[Collected data entries]
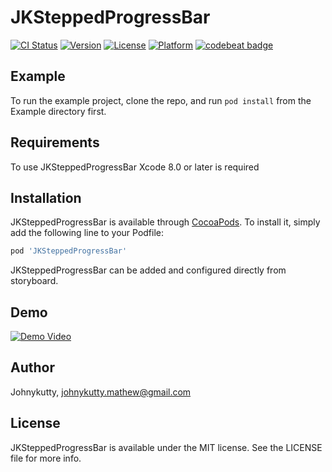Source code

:# JKSteppedProgressBar

[![CI Status](http://img.shields.io/travis/Johnykutty/JKSteppedProgressBar.svg?style=flat)](https://travis-ci.org/Johnykutty/JKSteppedProgressBar)
[![Version](https://img.shields.io/cocoapods/v/JKSteppedProgressBar.svg?style=flat)](http://cocoapods.org/pods/JKSteppedProgressBar)
[![License](https://img.shields.io/cocoapods/l/JKSteppedProgressBar.svg?style=flat)](http://cocoapods.org/pods/JKSteppedProgressBar)
[![Platform](https://img.shields.io/cocoapods/p/JKSteppedProgressBar.svg?style=flat)](http://cocoapods.org/pods/JKSteppedProgressBar)
[![codebeat badge](https://codebeat.co/badges/bd080c48-5f50-42b3-9ff6-5cef2b192ad5)](https://codebeat.co/projects/github-com-johnykutty-jksteppedprogressbar)

## Example

To run the example project, clone the repo, and run `pod install` from the Example directory first.

## Requirements
To use JKSteppedProgressBar Xcode 8.0 or later is required

## Installation
JKSteppedProgressBar is available through [CocoaPods](http://cocoapods.org). To install
it, simply add the following line to your Podfile:

```ruby
pod 'JKSteppedProgressBar'
```
JKSteppedProgressBar can be added and configured directly from storyboard. 

## Demo
[![Demo Video](http://img.youtube.com/vi/gKFrOL7nD6I/0.jpg)](http://www.youtube.com/watch?v=gKFrOL7nD6I)

## Author

Johnykutty, johnykutty.mathew@gmail.com

## License

JKSteppedProgressBar is available under the MIT license. See the LICENSE file for more info.

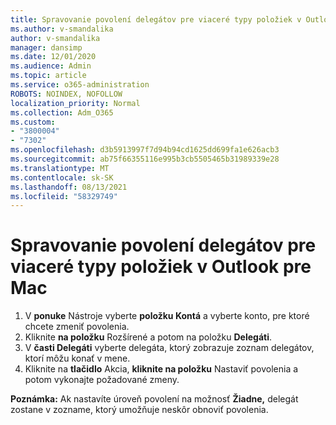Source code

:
 ```yaml
---
title: Spravovanie povolení delegátov pre viaceré typy položiek v Outlook pre Mac
ms.author: v-smandalika
author: v-smandalika
manager: dansimp
ms.date: 12/01/2020
ms.audience: Admin
ms.topic: article
ms.service: o365-administration
ROBOTS: NOINDEX, NOFOLLOW
localization_priority: Normal
ms.collection: Adm_O365
ms.custom:
- "3800004"
- "7302"
ms.openlocfilehash: d3b5913997f7d94b94cd1625dd699fa1e626acb3
ms.sourcegitcommit: ab75f66355116e995b3cb5505465b31989339e28
ms.translationtype: MT
ms.contentlocale: sk-SK
ms.lasthandoff: 08/13/2021
ms.locfileid: "58329749"
---
```

# <a name="manage-delegate-permissions-for-multiple-item-types-in-outlook-for-mac"></a>Spravovanie povolení delegátov pre viaceré typy položiek v Outlook pre Mac

1. V **ponuke** Nástroje vyberte **položku Kontá** a vyberte konto, pre ktoré chcete zmeniť povolenia.
2. Kliknite **na položku** Rozšírené a potom na položku **Delegáti**.
3. V **časti Delegáti** vyberte delegáta, ktorý zobrazuje zoznam delegátov, ktorí môžu konať v mene.
4. Kliknite na **tlačidlo** Akcia, **kliknite na položku** Nastaviť povolenia a potom vykonajte požadované zmeny.

**Poznámka:** Ak nastavíte úroveň povolení na možnosť **Žiadne,** delegát zostane v zozname, ktorý umožňuje neskôr obnoviť povolenia.
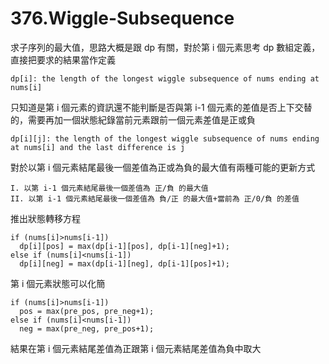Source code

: # 376.Wiggle-Subsequence

求子序列的最大值，思路大概是跟 dp 有關，對於第 i 個元素思考 dp 數組定義，直接把要求的結果當作定義

```
dp[i]: the length of the longest wiggle subsequence of nums ending at nums[i]
```

只知道是第 i 個元素的資訊還不能判斷是否與第 i-1 個元素的差值是否上下交替的，需要再加一個狀態紀錄當前元素跟前一個元素差值是正或負

```
dp[i][j]: the length of the longest wiggle subsequence of nums ending at nums[i] and the last difference is j
```

對於以第 i 個元素結尾最後一個差值為正或為負的最大值有兩種可能的更新方式

```
I. 以第 i-1 個元素結尾最後一個差值為 正/負 的最大值
II. 以第 i-1 個元素結尾最後一個差值為 負/正 的最大值+當前為 正/0/負 的差值
```

推出狀態轉移方程

```
if (nums[i]>nums[i-1])
  dp[i][pos] = max(dp[i-1][pos], dp[i-1][neg]+1);
else if (nums[i]<nums[i-1])
  dp[i][neg] = max(dp[i-1][neg], dp[i-1][pos]+1);
```

第 i 個元素狀態可以化簡

```
if (nums[i]>nums[i-1])
  pos = max(pre_pos, pre_neg+1);
else if (nums[i]<nums[i-1])
  neg = max(pre_neg, pre_pos+1);
```

結果在第 i 個元素結尾差值為正跟第 i 個元素結尾差值為負中取大
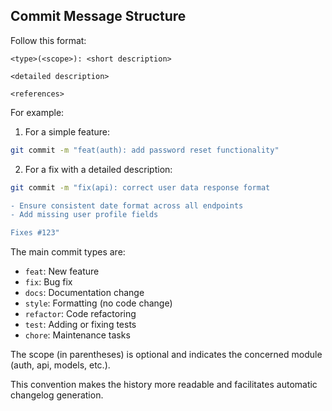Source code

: ## Commit Message Structure

Follow this format:

```
<type>(<scope>): <short description>

<detailed description>

<references>
```

For example:

1. For a simple feature:

```bash
git commit -m "feat(auth): add password reset functionality"
```

2. For a fix with a detailed description:

```bash
git commit -m "fix(api): correct user data response format

- Ensure consistent date format across all endpoints
- Add missing user profile fields

Fixes #123"
```

The main commit types are:

- `feat`: New feature
- `fix`: Bug fix
- `docs`: Documentation change
- `style`: Formatting (no code change)
- `refactor`: Code refactoring
- `test`: Adding or fixing tests
- `chore`: Maintenance tasks

The scope (in parentheses) is optional and indicates the concerned module (auth, api, models, etc.).

This convention makes the history more readable and facilitates automatic changelog generation.
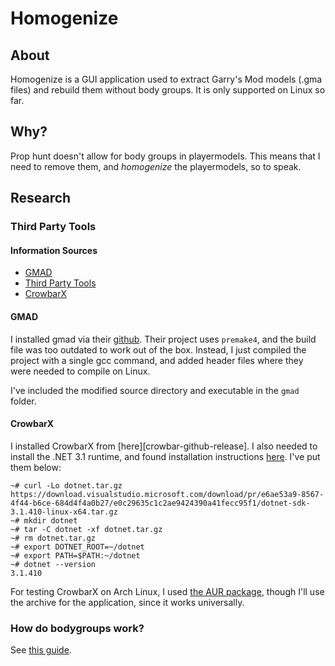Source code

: # Homogenize

## About

Homogenize is a GUI application used to extract Garry's Mod models (.gma files) and rebuild them without body groups.
It is only supported on Linux so far.

## Why?

Prop hunt doesn't allow for body groups in playermodels. This means that I need to remove them, and *homogenize* the playermodels, so to speak.

## Research

### Third Party Tools

#### Information Sources

- [GMAD][gmad-github]
- [Third Party Tools][third-party-tools-models]
- [CrowbarX][crowbarx-github]

#### GMAD

I installed gmad via their [github][gmad-github]. Their project uses `premake4`, and the build file was too outdated to work out of the box.
Instead, I just compiled the project with a single gcc command, and added header files where they were needed to compile on Linux.

I've included the modified source directory and executable in the `gmad` folder.

#### CrowbarX

I installed CrowbarX from [here][crowbar-github-release].
I also needed to install the .NET 3.1 runtime, and found installation instructions [here][dotnet-3.1-install-instructions].
I've put them below:
```
~# curl -Lo dotnet.tar.gz https://download.visualstudio.microsoft.com/download/pr/e6ae53a9-8567-4f44-b6ce-684d4f4a0b27/e0c29635c1c2ae9424390a41fecc95f1/dotnet-sdk-3.1.410-linux-x64.tar.gz
~# mkdir dotnet
~# tar -C dotnet -xf dotnet.tar.gz
~# rm dotnet.tar.gz
~# export DOTNET_ROOT=~/dotnet
~# export PATH=$PATH:~/dotnet
~# dotnet --version
3.1.410
```

For testing CrowbarX on Arch Linux, I used [the AUR package][dotnet-3.1-aur], though I'll use the archive for the application, since it works universally.

### How do bodygroups work?

See [this guide][bodygroups-guide].

[gmad-github]: https://github.com/Facepunch/gmad
[third-party-tools-models]: https://developer.valvesoftware.com/wiki/Third_Party_Tools#Models
[crowbarx-github]: https://github.com/nonunknown/crowbarx
[crowbarx-github-release]: https://github.com/nonunknown/crowbarx/releases/tag/0.3
[crowbar-steam-group]: https://steamcommunity.com/groups/CrowbarTool
[dotnet-3.1-install-instructions]: https://github.com/dotnet/core/blob/main/release-notes/3.1/install-linux.md#installing-from-a-binary-archive
[dotnet-3.1-aur]: https://aur.archlinux.org/packages/dotnet-sdk-3.1-bin
[bodygroups-guide]: https://steamcommunity.com/sharedfiles/filedetails/?id=667587915
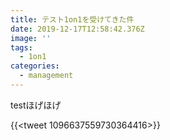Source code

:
 ```yaml
---
title: テスト1on1を受けてきた件
date: 2019-12-17T12:58:42.376Z
image: ''
tags:
  - 1on1
categories:
  - management
---
```

testほげほげ

{{<tweet 1096637559730364416>}}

- [ACTION ITEM]
Only lines that contain "directory" are needed, so copy each of them from the data.

- [WRITTEN ANSWER]
To run the example project, clone the repo, and run `pod install` from the Example directory first.
I've included the modified source directory and executable in the `gmad` folder.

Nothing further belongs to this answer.